Verbatim copy without pictures. Please print every entry as it stands.

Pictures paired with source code
━━━━━━━━━━━━━━━━━━━━━━━━━━━━━━

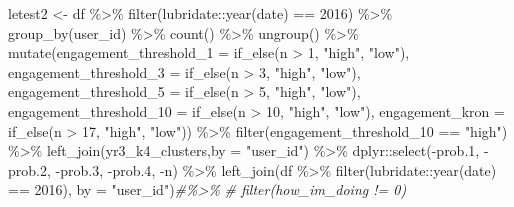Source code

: \documentclass[
]{article}
\newenvironment{Shaded}{\begin{snugshade}}{\end{snugshade}}
\newcommand{\AttributeTok}[1]{\textcolor[rgb]{0.77,0.63,0.00}{#1}}
\newcommand{\CommentTok}[1]{\textcolor[rgb]{0.56,0.35,0.01}{\textit{#1}}}
\newcommand{\DecValTok}[1]{\textcolor[rgb]{0.00,0.00,0.81}{#1}}
\newcommand{\FloatTok}[1]{\textcolor[rgb]{0.00,0.00,0.81}{#1}}
\newcommand{\FunctionTok}[1]{\textcolor[rgb]{0.00,0.00,0.00}{#1}}
\newcommand{\NormalTok}[1]{#1}
\newcommand{\OtherTok}[1]{\textcolor[rgb]{0.56,0.35,0.01}{#1}}
\newcommand{\SpecialCharTok}[1]{\textcolor[rgb]{0.00,0.00,0.00}{#1}}
\newcommand{\StringTok}[1]{\textcolor[rgb]{0.31,0.60,0.02}{#1}}
\begin{document}
\begin{Shaded}
\begin{Highlighting}[]
\NormalTok{letest2 }\OtherTok{\textless{}{-}}\NormalTok{  df }\SpecialCharTok{\%\textgreater{}\%}
  \FunctionTok{filter}\NormalTok{(lubridate}\SpecialCharTok{::}\FunctionTok{year}\NormalTok{(date) }\SpecialCharTok{==} \DecValTok{2016}\NormalTok{) }\SpecialCharTok{\%\textgreater{}\%}
  \FunctionTok{group\_by}\NormalTok{(user\_id) }\SpecialCharTok{\%\textgreater{}\%}
  \FunctionTok{count}\NormalTok{() }\SpecialCharTok{\%\textgreater{}\%}
  \FunctionTok{ungroup}\NormalTok{() }\SpecialCharTok{\%\textgreater{}\%} 
  \FunctionTok{mutate}\NormalTok{(}\AttributeTok{engagement\_threshold\_1 =} \FunctionTok{if\_else}\NormalTok{(n }\SpecialCharTok{\textgreater{}} \DecValTok{1}\NormalTok{, }\StringTok{"high"}\NormalTok{, }\StringTok{"low"}\NormalTok{),}
         \AttributeTok{engagement\_threshold\_3 =} \FunctionTok{if\_else}\NormalTok{(n }\SpecialCharTok{\textgreater{}} \DecValTok{3}\NormalTok{, }\StringTok{"high"}\NormalTok{, }\StringTok{"low"}\NormalTok{),}
         \AttributeTok{engagement\_threshold\_5 =} \FunctionTok{if\_else}\NormalTok{(n }\SpecialCharTok{\textgreater{}} \DecValTok{5}\NormalTok{, }\StringTok{"high"}\NormalTok{, }\StringTok{"low"}\NormalTok{),}
         \AttributeTok{engagement\_threshold\_10 =} \FunctionTok{if\_else}\NormalTok{(n }\SpecialCharTok{\textgreater{}} \DecValTok{10}\NormalTok{, }\StringTok{"high"}\NormalTok{, }\StringTok{"low"}\NormalTok{),}
         \AttributeTok{engagement\_kron =} \FunctionTok{if\_else}\NormalTok{(n }\SpecialCharTok{\textgreater{}} \DecValTok{17}\NormalTok{, }\StringTok{"high"}\NormalTok{, }\StringTok{"low"}\NormalTok{)) }\SpecialCharTok{\%\textgreater{}\%} 
  \FunctionTok{filter}\NormalTok{(engagement\_threshold\_10 }\SpecialCharTok{==} \StringTok{"high"}\NormalTok{) }\SpecialCharTok{\%\textgreater{}\%} 
  \FunctionTok{left\_join}\NormalTok{(yr3\_k4\_clusters,}\AttributeTok{by =} \StringTok{"user\_id"}\NormalTok{) }\SpecialCharTok{\%\textgreater{}\%} 
\NormalTok{  dplyr}\SpecialCharTok{::}\FunctionTok{select}\NormalTok{(}\SpecialCharTok{{-}}\NormalTok{prob}\FloatTok{.1}\NormalTok{,}
          \SpecialCharTok{{-}}\NormalTok{prob}\FloatTok{.2}\NormalTok{,}
          \SpecialCharTok{{-}}\NormalTok{prob}\FloatTok{.3}\NormalTok{,}
          \SpecialCharTok{{-}}\NormalTok{prob}\FloatTok{.4}\NormalTok{,}
          \SpecialCharTok{{-}}\NormalTok{n) }\SpecialCharTok{\%\textgreater{}\%} 
  \FunctionTok{left\_join}\NormalTok{(df }\SpecialCharTok{\%\textgreater{}\%}
  \FunctionTok{filter}\NormalTok{(lubridate}\SpecialCharTok{::}\FunctionTok{year}\NormalTok{(date) }\SpecialCharTok{==} \DecValTok{2016}\NormalTok{),}
         \AttributeTok{by =} \StringTok{"user\_id"}\NormalTok{)}\CommentTok{\#\%\textgreater{}\%}
\CommentTok{\#  filter(how\_im\_doing != 0)}



\end{Highlighting}
\end{Shaded}
\end{document}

━━━━━━━━━━━━━━━━━━━━━━━━━━━━━━

§ SOLUTION TO THIS TASK:
Source code

: \documentclass[
]{article}
\newenvironment{Shaded}{\begin{snugshade}}{\end{snugshade}}
\newcommand{\AttributeTok}[1]{\textcolor[rgb]{0.77,0.63,0.00}{#1}}
\newcommand{\CommentTok}[1]{\textcolor[rgb]{0.56,0.35,0.01}{\textit{#1}}}
\newcommand{\DecValTok}[1]{\textcolor[rgb]{0.00,0.00,0.81}{#1}}
\newcommand{\FloatTok}[1]{\textcolor[rgb]{0.00,0.00,0.81}{#1}}
\newcommand{\FunctionTok}[1]{\textcolor[rgb]{0.00,0.00,0.00}{#1}}
\newcommand{\NormalTok}[1]{#1}
\newcommand{\OtherTok}[1]{\textcolor[rgb]{0.56,0.35,0.01}{#1}}
\newcommand{\SpecialCharTok}[1]{\textcolor[rgb]{0.00,0.00,0.00}{#1}}
\newcommand{\StringTok}[1]{\textcolor[rgb]{0.31,0.60,0.02}{#1}}
\begin{document}
\begin{Shaded}
\begin{Highlighting}[]
\NormalTok{letest2 }\OtherTok{\textless{}{-}}\NormalTok{  df }\SpecialCharTok{\%\textgreater{}\%}
  \FunctionTok{filter}\NormalTok{(lubridate}\SpecialCharTok{::}\FunctionTok{year}\NormalTok{(date) }\SpecialCharTok{==} \DecValTok{2016}\NormalTok{) }\SpecialCharTok{\%\textgreater{}\%}
  \FunctionTok{group\_by}\NormalTok{(user\_id) }\SpecialCharTok{\%\textgreater{}\%}
  \FunctionTok{count}\NormalTok{() }\SpecialCharTok{\%\textgreater{}\%}
  \FunctionTok{ungroup}\NormalTok{() }\SpecialCharTok{\%\textgreater{}\%} 
  \FunctionTok{mutate}\NormalTok{(}\AttributeTok{engagement\_threshold\_1 =} \FunctionTok{if\_else}\NormalTok{(n }\SpecialCharTok{\textgreater{}} \DecValTok{1}\NormalTok{, }\StringTok{"high"}\NormalTok{, }\StringTok{"low"}\NormalTok{),}
         \AttributeTok{engagement\_threshold\_3 =} \FunctionTok{if\_else}\NormalTok{(n }\SpecialCharTok{\textgreater{}} \DecValTok{3}\NormalTok{, }\StringTok{"high"}\NormalTok{, }\StringTok{"low"}\NormalTok{),}
         \AttributeTok{engagement\_threshold\_5 =} \FunctionTok{if\_else}\NormalTok{(n }\SpecialCharTok{\textgreater{}} \DecValTok{5}\NormalTok{, }\StringTok{"high"}\NormalTok{, }\StringTok{"low"}\NormalTok{),}
         \AttributeTok{engagement\_threshold\_10 =} \FunctionTok{if\_else}\NormalTok{(n }\SpecialCharTok{\textgreater{}} \DecValTok{10}\NormalTok{, }\StringTok{"high"}\NormalTok{, }\StringTok{"low"}\NormalTok{),}
         \AttributeTok{engagement\_kron =} \FunctionTok{if\_else}\NormalTok{(n }\SpecialCharTok{\textgreater{}} \DecValTok{17}\NormalTok{, }\StringTok{"high"}\NormalTok{, }\StringTok{"low"}\NormalTok{)) }\SpecialCharTok{\%\textgreater{}\%} 
  \FunctionTok{filter}\NormalTok{(engagement\_threshold\_10 }\SpecialCharTok{==} \StringTok{"high"}\NormalTok{) }\SpecialCharTok{\%\textgreater{}\%} 
  \FunctionTok{left\_join}\NormalTok{(yr3\_k4\_clusters,}\AttributeTok{by =} \StringTok{"user\_id"}\NormalTok{) }\SpecialCharTok{\%\textgreater{}\%} 
\NormalTok{  dplyr}\SpecialCharTok{::}\FunctionTok{select}\NormalTok{(}\SpecialCharTok{{-}}\NormalTok{prob}\FloatTok{.1}\NormalTok{,}
          \SpecialCharTok{{-}}\NormalTok{prob}\FloatTok{.2}\NormalTok{,}
          \SpecialCharTok{{-}}\NormalTok{prob}\FloatTok{.3}\NormalTok{,}
          \SpecialCharTok{{-}}\NormalTok{prob}\FloatTok{.4}\NormalTok{,}
          \SpecialCharTok{{-}}\NormalTok{n) }\SpecialCharTok{\%\textgreater{}\%} 
  \FunctionTok{left\_join}\NormalTok{(df }\SpecialCharTok{\%\textgreater{}\%}
  \FunctionTok{filter}\NormalTok{(lubridate}\SpecialCharTok{::}\FunctionTok{year}\NormalTok{(date) }\SpecialCharTok{==} \DecValTok{2016}\NormalTok{),}
         \AttributeTok{by =} \StringTok{"user\_id"}\NormalTok{)}\CommentTok{\#\%\textgreater{}\%}
\CommentTok{\#  filter(how\_im\_doing != 0)}



\end{Highlighting}
\end{Shaded}
\end{document}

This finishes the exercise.